Mr. Peña-Rodriguez was convicted by a Colorado jury of harassment and unlawful sexual contact. After the jury verdict was entered and the jury was discharged, two of the jurors approached defence counsel and claimed that one of the jurors (HC) had expressed anti-Hispanic sentiments. According to the affidavits of the two jurors who came forward, HC made a number of statements during deliberations that demonstrated racial bias against Peña-Rodriguez and his primary witness, both of whom are Hispanic. On this basis, Pena-Rodriguez filed a motion for a new trial. The trial court dismissed Peña-Rodriguez’s motion and declined to set aside the jury verdict and order a new trial. The court reasoned that, although there was apparent evidence of racial animus, HC’s statements did not justify an exception to Colorado Rule of Evidence 606(b), which restricts jurors from testifying about jury deliberations in proceedings inquiring into the validity of a verdict.
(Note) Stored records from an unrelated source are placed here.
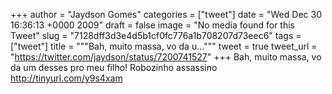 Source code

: 
+++
author = "Jaydson Gomes"
categories = ["tweet"]
date = "Wed Dec 30 16:36:13 +0000 2009"
draft = false
image = "No media found for this Tweet"
slug = "7128dff3d3e4d5b1cf0fc776a1b708207d73eec6"
tags = ["tweet"]
title = """Bah, muito massa, vo da u..."""
tweet = true
tweet_url = "https://twitter.com/jaydson/status/7200741527"
+++
Bah, muito massa, vo da um desses pro meu filho! Robozinho assassino http://tinyurl.com/y9s4xam
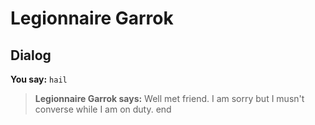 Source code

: # Legionnaire Garrok
## Dialog

**You say:** `hail`



>**Legionnaire Garrok says:** Well met friend. I am sorry but I musn't converse while I am on duty.
end
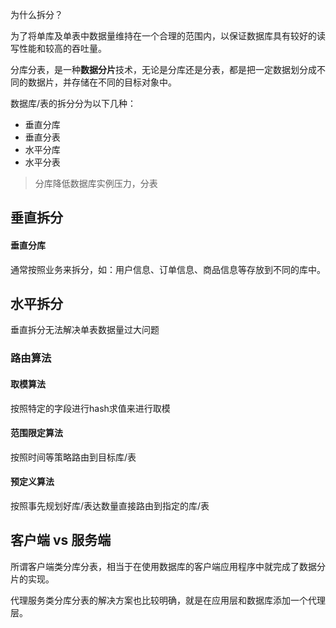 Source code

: 为什么拆分？

为了将单库及单表中数据量维持在一个合理的范围内，以保证数据库具有较好的读写性能和较高的吞吐量。

分库分表，是一种**数据分片**技术，无论是分库还是分表，都是把一定数据划分成不同的数据片，并存储在不同的目标对象中。

数据库/表的拆分分为以下几种：

+ 垂直分库
+ 垂直分表
+ 水平分库
+ 水平分表

> 分库降低数据库实例压力，分表


## 垂直拆分



#### 垂直分库

通常按照业务来拆分，如：用户信息、订单信息、商品信息等存放到不同的库中。

## 水平拆分

垂直拆分无法解决单表数据量过大问题

### 路由算法

#### 取模算法

按照特定的字段进行hash求值来进行取模

#### 范围限定算法

按照时间等策略路由到目标库/表

#### 预定义算法

按照事先规划好库/表达数量直接路由到指定的库/表







## 客户端 vs 服务端

所谓客户端类分库分表，相当于在使用数据库的客户端应用程序中就完成了数据分片的实现。





代理服务类分库分表的解决方案也比较明确，就是在应用层和数据库添加一个代理层。

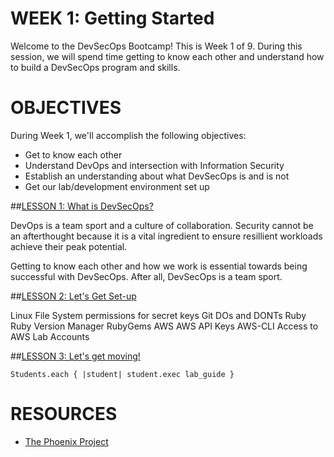 # WEEK 1: Getting Started
Welcome to the DevSecOps Bootcamp! This is Week 1 of 9.  During this session, we will spend time getting to know each other and understand how to build a DevSecOps program and skills.

# OBJECTIVES
 During Week 1, we'll accomplish the following objectives:
 
 * Get to know each other
 * Understand DevOps and intersection with Information Security
 * Establish an understanding about what DevSecOps is and is not 
 * Get our lab/development environment set up


##[LESSON 1: What is DevSecOps?](LESSON-1.md)

DevOps is a team sport and a culture of collaboration.  Security cannot be an afterthought because it is a vital ingredient to ensure resillient workloads achieve their peak potential. 

Getting to know each other and how we work is essential towards being successful with DevSecOps.  After all, DevSecOps is a team sport. 


##[LESSON 2: Let's Get Set-up](LESSON-2.md)

Linux
File System permissions for secret keys
Git
DOs and DONTs
Ruby
Ruby Version Manager
RubyGems
AWS
AWS API Keys
AWS-CLI
Access to AWS Lab Accounts



##[LESSON 3: Let's get moving!](LESSON-3.md)

<code>Students.each { &#124;student&#124; student.exec lab_guide }</code>


# RESOURCES

* [The Phoenix Project](http://www.amazon.com/Phoenix-Project-DevOps-Helping-Business/dp/0988262509/ref=sr_1_1?ie=UTF8&qid=1463706570&sr=8-1&keywords=the+phoenix+project)
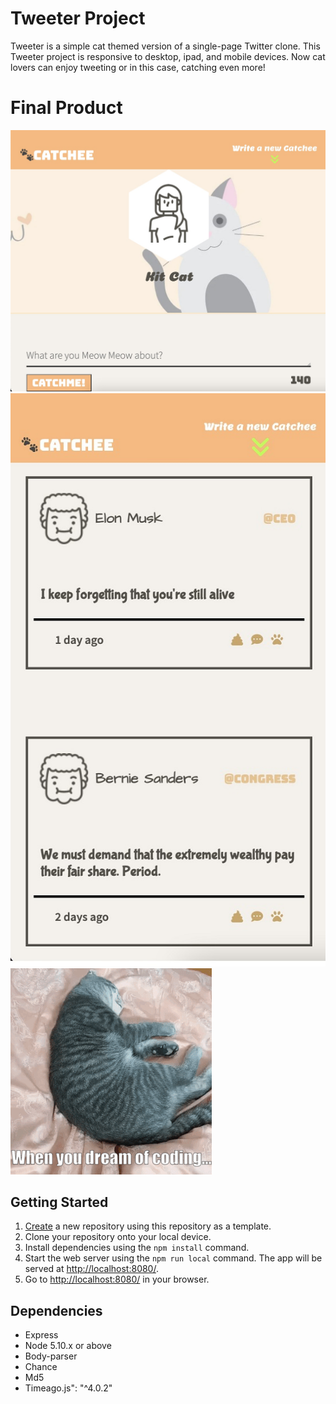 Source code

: # Tweeter Project

Tweeter is a simple cat themed version of a single-page Twitter clone. This Tweeter project is responsive to desktop, ipad, and mobile devices. Now cat lovers can enjoy tweeting or in this case, catching even more!

# Final Product

![IPAD device of Catchee](https://github.com/Kuangdia/tweeter/blob/master/docs/catchee.png)
![Sample tweets](https://github.com/Kuangdia/tweeter/blob/master/docs/tweets.jpg)
![My Cat display](https://github.com/Kuangdia/tweeter/blob/master/public/images/cat.gif)

## Getting Started

1. [Create](https://docs.github.com/en/repositories/creating-and-managing-repositories/creating-a-repository-from-a-template) a new repository using this repository as a template.
2. Clone your repository onto your local device.
3. Install dependencies using the `npm install` command.
3. Start the web server using the `npm run local` command. The app will be served at <http://localhost:8080/>.
4. Go to <http://localhost:8080/> in your browser.

## Dependencies

- Express
- Node 5.10.x or above
- Body-parser
- Chance
- Md5
- Timeago.js": "^4.0.2"
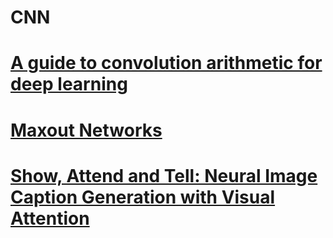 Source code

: # CNN

# [A guide to convolution arithmetic for deep learning](https://arxiv.org/abs/1603.07285)

# [Maxout Networks](https://arxiv.org/pdf/1302.4389.pdf)

# [Show, Attend and Tell: Neural Image Caption Generation with Visual Attention](https://arxiv.org/abs/1502.03044)
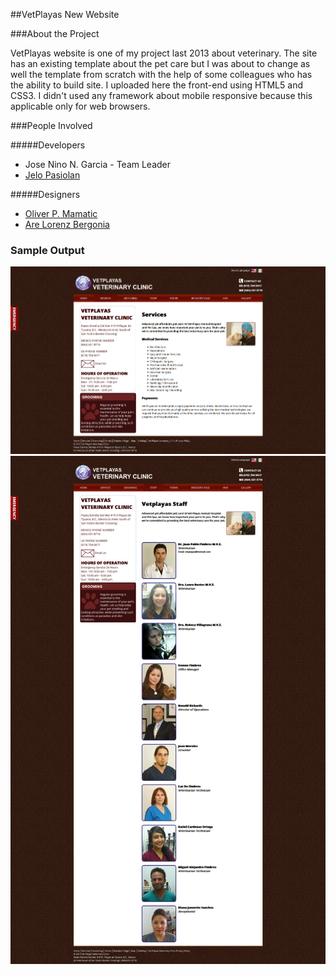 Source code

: ##VetPlayas New Website

###About the Project

VetPlayas website is one of my project last 2013 about veterinary. The site has an existing template about the pet care but I was about to change as well the template from scratch with the help of some colleagues who has the ability to build site. I uploaded here the front-end using HTML5 and CSS3. I didn't used any framework about mobile responsive because this applicable only for web browsers. 

###People Involved

#####Developers
- Jose Nino N. Garcia - Team Leader
- [Jelo Pasiolan](http://ph.linkedin.com/pub/jelo-pasiolan/95/7b4/7b5/)

#####Designers
- [Oliver P. Mamatic](http://ph.linkedin.com/in/oliverpmamatic)
- [Are Lorenz Bergonia](http://www.linkedin.com/in/arelberg)


### Sample Output
![alt tag](https://raw.githubusercontent.com/joseninogarcia/Vetplayas-New-Website/master/images/sample1.png)
![alt tag](https://raw.githubusercontent.com/joseninogarcia/Vetplayas-New-Website/master/images/sample2.png)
The court’s dismissal of the motion was then affirmed by the Colorado Court of Appeals and the Colorado Supreme Court.
Evidentiary rules generally protect statements made during jury deliberations from being the subject of testimony. In dismissing the motion, the trial court relied on Rule 606(b) and the common-law principle that a juror cannot impeach a jury verdict, which had also been established as a Federal Rule of Evidence by Congress in 1975. While the rule is intended to protect the sanctity of jury deliberations and afford finality to their verdict, several states had adopted this rule with flexibility, allowing for exceptions in certain compelling circumstances.
On appeal to the Supreme Court of the United States, the primary issue was whether allowing for an exception to the no-impeachment rule in instances of racial bias properly balanced the purpose of the rule with the accused’s right to a fair and impartial trial. SCOTUS ultimately reversed the decision of the courts below and remanded the case. Next, the trial court will consider the two jurors’ testimony to determine whether HC’s alleged racial prejudice demands ordering a new trial for Peña-Rodriguez.
SCOTUS held that the Sixth Amendment, which safeguards the rights of the accused in criminal proceedings, constitutionally protects against allowing racial bias to be a significant animating factor in a juror’s finding of guilt. This is supported by other procedural protections afforded to the criminal defendant that seek to eliminate the possibility for racially motivated prejudice, such as the prohibition against excluding a juror simply because they are a racial minority. Any influence of racial animus in proceedings is thought to seriously undermine the fair administration of justice and the appearance thereof. Pursuant to this decision, courts may now exercise judicial discretion to order a new trial where there is sufficient evidence that racial stereotypes or bias were a significant motivating factor in a juror’s decision to convict.
Chief Justice Roberts and Justices Alito and Thomas dissented, expressing concern that the majority had not adequately considered the risk their decision would have on the stability of jury verdict and jurors’ freedom to discuss cases openly and frankly. The majority’s decision also refrained from elucidating a specific standard by which the court can determine whether a new trial is required. While the majority suggested a relatively high bar for a new trial and a significant degree of judicial discretion, noting that not every distasteful comment by a juror will require a new trial, it is unclear exactly what level of racial bias will meet the threshold or if other types of bias will warrant consideration. However, what the majority’s decision makes abundantly clear is that racial prejudice is a serious threat to the justice system and there is no absolute bar on considering a juror’s testimony related to allegations of racial prejudice during jury deliberations.